[[ Records for the task open ]]

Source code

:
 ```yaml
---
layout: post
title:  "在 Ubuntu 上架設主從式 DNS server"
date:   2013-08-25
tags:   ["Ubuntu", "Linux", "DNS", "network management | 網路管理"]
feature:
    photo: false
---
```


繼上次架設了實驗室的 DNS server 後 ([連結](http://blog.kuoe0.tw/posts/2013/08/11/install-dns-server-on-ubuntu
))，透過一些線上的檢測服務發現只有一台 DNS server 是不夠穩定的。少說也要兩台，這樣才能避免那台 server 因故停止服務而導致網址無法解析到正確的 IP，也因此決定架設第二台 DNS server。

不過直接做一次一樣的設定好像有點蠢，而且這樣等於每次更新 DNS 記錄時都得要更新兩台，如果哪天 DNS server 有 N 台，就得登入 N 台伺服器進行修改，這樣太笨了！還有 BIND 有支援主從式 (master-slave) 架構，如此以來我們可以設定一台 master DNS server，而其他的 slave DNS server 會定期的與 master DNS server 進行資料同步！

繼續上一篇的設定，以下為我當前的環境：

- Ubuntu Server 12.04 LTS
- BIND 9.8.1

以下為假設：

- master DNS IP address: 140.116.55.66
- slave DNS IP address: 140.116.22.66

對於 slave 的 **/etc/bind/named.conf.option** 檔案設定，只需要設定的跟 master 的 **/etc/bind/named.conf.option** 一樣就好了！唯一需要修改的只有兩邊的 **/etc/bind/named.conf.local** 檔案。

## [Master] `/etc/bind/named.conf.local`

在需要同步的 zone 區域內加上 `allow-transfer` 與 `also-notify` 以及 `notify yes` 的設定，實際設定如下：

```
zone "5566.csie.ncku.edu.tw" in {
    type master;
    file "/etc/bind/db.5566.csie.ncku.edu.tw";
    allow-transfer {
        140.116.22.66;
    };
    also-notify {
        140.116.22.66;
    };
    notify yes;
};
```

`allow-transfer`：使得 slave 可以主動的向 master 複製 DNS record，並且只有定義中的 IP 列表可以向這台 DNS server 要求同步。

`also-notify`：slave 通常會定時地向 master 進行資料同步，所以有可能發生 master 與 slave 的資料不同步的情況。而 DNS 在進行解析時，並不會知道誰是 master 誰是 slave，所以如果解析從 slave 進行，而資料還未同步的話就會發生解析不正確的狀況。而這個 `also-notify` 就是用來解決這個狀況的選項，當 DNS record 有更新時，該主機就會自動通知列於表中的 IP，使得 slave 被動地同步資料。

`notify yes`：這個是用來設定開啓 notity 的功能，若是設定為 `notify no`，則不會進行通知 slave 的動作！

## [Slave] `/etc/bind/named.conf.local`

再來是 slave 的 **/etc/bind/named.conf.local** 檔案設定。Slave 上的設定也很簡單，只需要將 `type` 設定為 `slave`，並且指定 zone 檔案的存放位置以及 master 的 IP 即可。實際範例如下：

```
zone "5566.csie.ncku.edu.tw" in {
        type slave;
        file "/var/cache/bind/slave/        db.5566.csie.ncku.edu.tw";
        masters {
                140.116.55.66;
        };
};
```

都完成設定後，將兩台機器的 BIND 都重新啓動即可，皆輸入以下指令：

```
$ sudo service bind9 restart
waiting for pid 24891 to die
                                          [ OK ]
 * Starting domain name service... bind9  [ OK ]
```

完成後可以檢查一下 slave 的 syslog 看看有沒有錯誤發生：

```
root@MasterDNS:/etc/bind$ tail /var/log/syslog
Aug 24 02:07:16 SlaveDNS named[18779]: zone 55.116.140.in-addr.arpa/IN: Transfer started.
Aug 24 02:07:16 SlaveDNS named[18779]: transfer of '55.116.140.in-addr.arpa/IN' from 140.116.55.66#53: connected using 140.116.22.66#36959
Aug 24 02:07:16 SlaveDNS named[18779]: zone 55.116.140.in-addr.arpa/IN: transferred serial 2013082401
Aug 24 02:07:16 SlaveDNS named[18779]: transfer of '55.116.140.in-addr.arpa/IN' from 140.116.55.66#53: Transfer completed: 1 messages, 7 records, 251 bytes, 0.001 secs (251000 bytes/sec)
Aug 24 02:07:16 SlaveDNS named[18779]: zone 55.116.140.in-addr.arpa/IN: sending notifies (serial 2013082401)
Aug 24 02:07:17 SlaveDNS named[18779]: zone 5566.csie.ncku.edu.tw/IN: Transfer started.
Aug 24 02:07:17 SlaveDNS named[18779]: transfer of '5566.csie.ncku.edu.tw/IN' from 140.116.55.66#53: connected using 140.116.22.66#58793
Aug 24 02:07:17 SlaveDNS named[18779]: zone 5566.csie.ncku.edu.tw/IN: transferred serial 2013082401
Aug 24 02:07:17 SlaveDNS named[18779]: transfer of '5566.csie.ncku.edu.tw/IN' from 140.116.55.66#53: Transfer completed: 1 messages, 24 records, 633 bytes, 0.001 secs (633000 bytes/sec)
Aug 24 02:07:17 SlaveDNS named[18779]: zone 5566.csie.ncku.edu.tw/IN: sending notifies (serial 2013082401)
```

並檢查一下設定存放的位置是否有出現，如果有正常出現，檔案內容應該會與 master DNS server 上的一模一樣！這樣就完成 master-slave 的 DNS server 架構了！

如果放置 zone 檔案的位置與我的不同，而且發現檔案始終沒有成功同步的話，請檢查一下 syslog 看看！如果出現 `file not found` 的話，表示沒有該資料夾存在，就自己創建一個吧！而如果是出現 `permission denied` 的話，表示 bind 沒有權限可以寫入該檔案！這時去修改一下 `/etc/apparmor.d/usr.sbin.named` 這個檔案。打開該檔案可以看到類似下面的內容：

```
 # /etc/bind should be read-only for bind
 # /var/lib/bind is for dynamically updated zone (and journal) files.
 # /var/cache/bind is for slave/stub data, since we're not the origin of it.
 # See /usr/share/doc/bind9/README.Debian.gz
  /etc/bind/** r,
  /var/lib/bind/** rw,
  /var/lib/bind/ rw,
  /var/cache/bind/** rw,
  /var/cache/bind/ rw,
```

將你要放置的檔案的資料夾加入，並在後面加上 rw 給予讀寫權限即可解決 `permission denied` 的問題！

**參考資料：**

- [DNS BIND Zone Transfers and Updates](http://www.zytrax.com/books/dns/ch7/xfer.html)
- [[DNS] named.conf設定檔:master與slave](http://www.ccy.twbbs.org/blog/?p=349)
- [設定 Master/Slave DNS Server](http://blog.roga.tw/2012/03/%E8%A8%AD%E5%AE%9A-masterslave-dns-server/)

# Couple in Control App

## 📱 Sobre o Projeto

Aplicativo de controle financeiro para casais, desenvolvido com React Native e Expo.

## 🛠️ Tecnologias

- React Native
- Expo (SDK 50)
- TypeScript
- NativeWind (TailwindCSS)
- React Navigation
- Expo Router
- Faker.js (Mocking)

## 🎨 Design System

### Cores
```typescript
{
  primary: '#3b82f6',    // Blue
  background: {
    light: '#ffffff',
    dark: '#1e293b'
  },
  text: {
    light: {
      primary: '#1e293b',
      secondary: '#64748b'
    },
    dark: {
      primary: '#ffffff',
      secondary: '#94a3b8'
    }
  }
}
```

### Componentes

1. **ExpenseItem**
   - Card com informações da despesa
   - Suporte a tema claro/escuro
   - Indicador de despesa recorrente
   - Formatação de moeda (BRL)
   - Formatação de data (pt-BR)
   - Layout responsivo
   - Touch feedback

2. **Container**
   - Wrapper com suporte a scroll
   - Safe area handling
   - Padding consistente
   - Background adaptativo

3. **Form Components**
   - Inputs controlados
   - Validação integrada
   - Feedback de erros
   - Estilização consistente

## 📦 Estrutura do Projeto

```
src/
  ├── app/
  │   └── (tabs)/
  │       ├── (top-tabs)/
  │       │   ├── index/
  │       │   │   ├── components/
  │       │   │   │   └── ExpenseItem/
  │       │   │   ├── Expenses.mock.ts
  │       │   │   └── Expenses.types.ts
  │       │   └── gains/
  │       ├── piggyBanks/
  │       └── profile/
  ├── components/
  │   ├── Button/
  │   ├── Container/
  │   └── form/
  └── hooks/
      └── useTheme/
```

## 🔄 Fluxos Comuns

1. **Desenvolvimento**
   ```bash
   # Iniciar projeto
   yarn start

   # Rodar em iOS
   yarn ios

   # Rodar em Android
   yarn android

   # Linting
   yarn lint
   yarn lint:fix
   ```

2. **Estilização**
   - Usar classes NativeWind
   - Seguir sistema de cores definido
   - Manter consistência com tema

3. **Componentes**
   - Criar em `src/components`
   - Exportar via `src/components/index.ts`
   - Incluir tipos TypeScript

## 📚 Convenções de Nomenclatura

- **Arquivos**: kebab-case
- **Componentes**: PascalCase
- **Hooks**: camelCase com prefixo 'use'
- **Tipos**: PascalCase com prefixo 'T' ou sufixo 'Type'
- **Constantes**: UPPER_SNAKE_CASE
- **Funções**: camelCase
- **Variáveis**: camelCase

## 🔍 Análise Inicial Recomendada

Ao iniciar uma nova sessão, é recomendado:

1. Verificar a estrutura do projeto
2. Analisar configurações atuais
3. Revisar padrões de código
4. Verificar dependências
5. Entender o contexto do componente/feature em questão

[[ Records for the task closed ]]

Activity: Those lines of the records that contain the string "cache" should be identified and copied.

Answer for the task:
        file "/var/cache/bind/slave/        db.5566.csie.ncku.edu.tw";
 # /var/cache/bind is for slave/stub data, since we're not the origin of it.
  /var/cache/bind/** rw,
  /var/cache/bind/ rw,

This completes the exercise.